Les Allemands sont à Noyon. Cette phrase est devenue une arme politique pendant la Première Guerre. La formule est née sous la plume d'un grand fauve. Le Tigre, Georges Clémenceau.
Depuis des années, Clémenceau distribue ses coups de patte, au Sénat et à l'Assemblée. Clémenceau est un va-t-en-guerre… Il veut secouer le gouvernement Viviani.
Politicien, Georges Clémenceau est aussi journaliste, patron du journal, l'Homme libre. Il multiplie les éditoriaux vengeurs.Mourir n'est rien, il faut vaincre… tel est son credo. Censuré, l'Homme libre devient l'Homme enchaîné. A l'été 1915, Clémenceau veut publier un article, condamnant l'inaction du gouvernement…… Son titre « les Allemands sont à Noyon », formule reprise neuf fois. Nouvelle censure. Qu'à cela ne tienne, le Tigre distribue lui-même l'article à ses collègues parlementaires.
Les Allemands sont à Noyon. La formule devient un totem. Clémenceau la réutilise régulièrement. « Les Allemands sont à Noyon, et nous politiquons…. Misère de misère…. » La France s'émeut. La petite ville de l'Oise est à la mode. Dans une lettre à une amie, Marcel Proust écrit : « Ce n'est pas facile d'avoir du bonheur ni même d'oser en souhaiter tant que les Allemands « sont à Noyon » et ailleurs ».
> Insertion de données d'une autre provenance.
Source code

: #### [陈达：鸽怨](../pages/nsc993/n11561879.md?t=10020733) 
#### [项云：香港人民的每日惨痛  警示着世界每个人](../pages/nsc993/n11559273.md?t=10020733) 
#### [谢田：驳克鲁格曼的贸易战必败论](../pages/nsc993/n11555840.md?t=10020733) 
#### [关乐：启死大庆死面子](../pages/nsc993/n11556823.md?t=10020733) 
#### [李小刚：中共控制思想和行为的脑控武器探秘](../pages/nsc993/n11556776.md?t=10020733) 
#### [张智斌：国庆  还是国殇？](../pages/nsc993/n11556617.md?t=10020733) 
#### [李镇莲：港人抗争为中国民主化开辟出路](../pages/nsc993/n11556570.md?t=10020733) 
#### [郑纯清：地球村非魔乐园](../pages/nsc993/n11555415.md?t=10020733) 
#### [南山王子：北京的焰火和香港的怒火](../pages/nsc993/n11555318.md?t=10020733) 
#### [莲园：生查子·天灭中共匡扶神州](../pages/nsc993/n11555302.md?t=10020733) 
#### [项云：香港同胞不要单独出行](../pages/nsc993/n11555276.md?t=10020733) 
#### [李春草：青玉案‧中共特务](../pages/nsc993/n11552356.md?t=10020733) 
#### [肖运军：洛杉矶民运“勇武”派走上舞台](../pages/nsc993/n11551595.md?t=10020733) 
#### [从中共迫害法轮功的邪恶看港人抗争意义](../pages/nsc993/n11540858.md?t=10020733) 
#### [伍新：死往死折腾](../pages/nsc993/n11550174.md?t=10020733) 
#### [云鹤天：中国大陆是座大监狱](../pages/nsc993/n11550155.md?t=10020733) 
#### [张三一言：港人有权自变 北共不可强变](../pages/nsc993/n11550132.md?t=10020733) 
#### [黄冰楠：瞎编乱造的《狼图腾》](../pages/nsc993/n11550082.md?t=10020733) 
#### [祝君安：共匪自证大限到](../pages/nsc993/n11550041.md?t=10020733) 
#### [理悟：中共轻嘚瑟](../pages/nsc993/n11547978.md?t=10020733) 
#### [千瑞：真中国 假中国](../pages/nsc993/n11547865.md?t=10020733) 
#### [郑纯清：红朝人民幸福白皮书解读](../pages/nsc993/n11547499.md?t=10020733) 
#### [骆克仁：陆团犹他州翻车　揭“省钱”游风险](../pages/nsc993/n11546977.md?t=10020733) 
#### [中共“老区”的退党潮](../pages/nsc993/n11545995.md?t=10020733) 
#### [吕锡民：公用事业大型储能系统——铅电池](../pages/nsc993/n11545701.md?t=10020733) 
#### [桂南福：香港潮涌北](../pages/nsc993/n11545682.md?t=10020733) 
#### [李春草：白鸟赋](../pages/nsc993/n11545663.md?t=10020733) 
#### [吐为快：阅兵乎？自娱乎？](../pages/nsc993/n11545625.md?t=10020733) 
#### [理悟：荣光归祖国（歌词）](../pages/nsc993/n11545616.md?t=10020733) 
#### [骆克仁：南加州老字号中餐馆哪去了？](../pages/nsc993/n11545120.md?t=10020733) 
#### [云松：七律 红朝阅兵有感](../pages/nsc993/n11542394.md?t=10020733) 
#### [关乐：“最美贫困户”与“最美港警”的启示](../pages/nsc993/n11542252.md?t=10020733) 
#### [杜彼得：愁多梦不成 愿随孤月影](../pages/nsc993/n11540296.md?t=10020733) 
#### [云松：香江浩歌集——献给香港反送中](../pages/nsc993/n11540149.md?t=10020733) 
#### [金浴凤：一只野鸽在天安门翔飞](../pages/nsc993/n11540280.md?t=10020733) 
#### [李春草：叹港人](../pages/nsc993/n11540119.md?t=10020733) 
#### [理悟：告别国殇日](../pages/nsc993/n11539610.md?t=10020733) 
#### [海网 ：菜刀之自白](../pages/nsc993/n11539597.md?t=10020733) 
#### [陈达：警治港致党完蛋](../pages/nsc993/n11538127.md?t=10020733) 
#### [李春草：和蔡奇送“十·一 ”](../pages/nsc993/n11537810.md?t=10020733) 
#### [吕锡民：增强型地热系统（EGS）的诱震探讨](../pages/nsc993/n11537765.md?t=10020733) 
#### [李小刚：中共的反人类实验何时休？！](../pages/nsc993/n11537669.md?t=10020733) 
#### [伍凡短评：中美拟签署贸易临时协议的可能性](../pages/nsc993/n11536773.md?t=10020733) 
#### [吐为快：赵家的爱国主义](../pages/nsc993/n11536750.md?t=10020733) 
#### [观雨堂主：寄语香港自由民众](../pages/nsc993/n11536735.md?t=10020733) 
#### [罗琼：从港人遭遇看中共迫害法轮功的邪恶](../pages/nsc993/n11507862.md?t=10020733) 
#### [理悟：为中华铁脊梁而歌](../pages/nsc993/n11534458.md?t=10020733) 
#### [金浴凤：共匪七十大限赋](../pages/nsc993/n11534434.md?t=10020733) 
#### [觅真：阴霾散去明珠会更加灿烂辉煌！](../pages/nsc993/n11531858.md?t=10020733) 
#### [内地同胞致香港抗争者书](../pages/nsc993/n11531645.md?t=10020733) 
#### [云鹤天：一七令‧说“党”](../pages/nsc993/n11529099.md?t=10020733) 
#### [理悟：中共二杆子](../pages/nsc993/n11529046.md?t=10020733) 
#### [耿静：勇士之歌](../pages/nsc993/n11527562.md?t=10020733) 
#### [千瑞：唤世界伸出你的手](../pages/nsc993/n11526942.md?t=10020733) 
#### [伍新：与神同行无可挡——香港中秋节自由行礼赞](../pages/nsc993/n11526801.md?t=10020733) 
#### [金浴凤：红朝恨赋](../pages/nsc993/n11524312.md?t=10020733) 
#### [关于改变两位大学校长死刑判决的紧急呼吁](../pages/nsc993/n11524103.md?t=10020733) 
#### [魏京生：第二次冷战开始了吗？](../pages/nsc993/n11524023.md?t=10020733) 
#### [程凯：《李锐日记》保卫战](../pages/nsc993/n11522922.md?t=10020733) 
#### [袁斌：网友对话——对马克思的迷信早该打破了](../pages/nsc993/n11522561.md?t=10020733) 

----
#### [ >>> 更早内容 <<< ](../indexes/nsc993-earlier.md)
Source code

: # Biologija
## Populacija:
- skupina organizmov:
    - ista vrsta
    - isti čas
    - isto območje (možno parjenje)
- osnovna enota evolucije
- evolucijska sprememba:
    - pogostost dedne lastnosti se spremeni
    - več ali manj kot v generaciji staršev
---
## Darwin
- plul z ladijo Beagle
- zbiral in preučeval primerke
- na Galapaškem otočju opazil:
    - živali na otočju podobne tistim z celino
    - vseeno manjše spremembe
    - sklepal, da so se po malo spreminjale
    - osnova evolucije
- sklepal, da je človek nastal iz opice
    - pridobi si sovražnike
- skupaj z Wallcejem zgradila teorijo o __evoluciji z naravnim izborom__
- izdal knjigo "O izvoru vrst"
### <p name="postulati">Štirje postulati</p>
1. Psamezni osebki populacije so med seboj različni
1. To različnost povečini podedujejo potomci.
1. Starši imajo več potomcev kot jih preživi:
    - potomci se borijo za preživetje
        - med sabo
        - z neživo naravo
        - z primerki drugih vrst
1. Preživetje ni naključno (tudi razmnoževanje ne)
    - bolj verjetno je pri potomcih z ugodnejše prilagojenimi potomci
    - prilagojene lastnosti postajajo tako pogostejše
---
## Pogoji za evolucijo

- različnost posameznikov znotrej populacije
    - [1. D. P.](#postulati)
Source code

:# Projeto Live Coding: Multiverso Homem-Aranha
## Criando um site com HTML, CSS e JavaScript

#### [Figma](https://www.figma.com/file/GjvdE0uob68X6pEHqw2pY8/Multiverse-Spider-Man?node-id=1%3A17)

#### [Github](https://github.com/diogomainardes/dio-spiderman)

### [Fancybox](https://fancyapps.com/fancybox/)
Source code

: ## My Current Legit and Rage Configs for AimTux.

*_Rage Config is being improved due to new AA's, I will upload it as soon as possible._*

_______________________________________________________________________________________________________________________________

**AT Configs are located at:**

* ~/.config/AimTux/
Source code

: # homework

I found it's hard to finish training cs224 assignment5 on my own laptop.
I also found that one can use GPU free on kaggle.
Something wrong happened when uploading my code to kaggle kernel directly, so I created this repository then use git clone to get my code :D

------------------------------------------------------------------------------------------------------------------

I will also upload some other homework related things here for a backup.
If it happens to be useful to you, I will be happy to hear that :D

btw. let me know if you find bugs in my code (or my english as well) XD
En mars 1917, les Allemands se retirent.Généraux et politiques se pressent à Noyon. Le président Poincaré décore le maire. L'histoire n'est pas terminée. En 1918, la ville est reprise. Le journal pro allemand La gazette des Ardennes ironise. Les Allemands sont toujours à Noyon. Mais le Tigre aura bel et bien le dernier mot. La guerre gagnée, il peut découvrir une ville devenue champ de ruines.